Emergency mental Health care
Many people are confused about what to do in the face of a mental health emergency. What constitutes a mental health emergency? As with any medical emergency, a mental health emergency can be life threatening. Most of the time mental health emergencies are those involving the threat of suicide or the occurrence of an actual suicide attempt. Other types of mental health emergency may involve the threat of harm to another person. In a situation where a patient is decompensating or becoming psychotic and is being guided by audio/visual hallucinations it is sometimes possible that there is a threat posed to another person. This is relatively rare but it can happen if someone is extremely agitated, on hallucinatory drugs or is in the grip of an extremely serious psychotic episode with paranoid thoughts that others are planning to harm the individual.
Friends, family and neighbors are often confused about what to do in the event of such an emergency because they do not who to call for help. Generally, people expect to call their doctor’s office and get an emergency appointment if someone has a high fever or other type of physical symptom. However, it mostly unlikely that anyone can call their psychiatrist for an appointment under the circumstances above. Most psychiatrists are not equipped to handle emergencies in their private offices. That is why, when people attempt to call their therapist during off hours they usually hear a recorded message instructing them to go to the emergency room in the event of a crisis.
When someone is in the midst of a severe emotional crisis characterized by suicidal or homicidal intent it is unlikely that they will willingly go to the emergency room even if accompanied by a friend or family member. That is why it is most often necessary to call emergency services at 911 and report that someone is in danger of attempting suicide or has already swallowed pills, cut themselves or done something life threatening. Emergency services in most communities will then send both the police and an EMT ambulance to the site of the reported threat. Both police and the EMT workers will assess the situation and decide whether or not the person needs hospitalization. If the threat is deemed as serious as the phone call indicated they will bring the patient to the hospital emergency room where they will undergo further evaluation and wait until arrangements are made in a local psychiatric facility. Once moved to a psychiatric hospital the patient will be medicated and stabilized until the crisis has passed. The treatment usually includes meetings with the psychiatrist and attendance at group psychotherapy sessions. Once the patient is deemed safe the psychiatric hospital will either return the person home with medication and with recommendations for continued treatment. This process includes meetings with the family members of the patient.
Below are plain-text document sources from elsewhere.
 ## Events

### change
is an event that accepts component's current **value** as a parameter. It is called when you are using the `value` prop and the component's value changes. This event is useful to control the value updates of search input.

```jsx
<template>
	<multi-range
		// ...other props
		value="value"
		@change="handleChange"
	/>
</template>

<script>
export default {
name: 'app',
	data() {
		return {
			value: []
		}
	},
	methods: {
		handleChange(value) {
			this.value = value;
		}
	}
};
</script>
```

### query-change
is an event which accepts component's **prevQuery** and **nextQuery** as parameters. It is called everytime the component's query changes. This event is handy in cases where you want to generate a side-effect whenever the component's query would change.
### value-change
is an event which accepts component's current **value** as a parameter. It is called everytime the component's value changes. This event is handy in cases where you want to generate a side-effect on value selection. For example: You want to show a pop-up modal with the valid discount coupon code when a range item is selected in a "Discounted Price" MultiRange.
It is extremely important that threats of suicide be taken seriously. This is especially true if the threats have been voiced repeatedly or the person is inebriated or under the influence of drugs. It is a dangerous myth to believe that suicide threats are harmless attempts to get attention. I know of a recent case in which someone repeatedly threatened suicide, no one would listen and the individual, in despair, succeeded in their suicide attempt.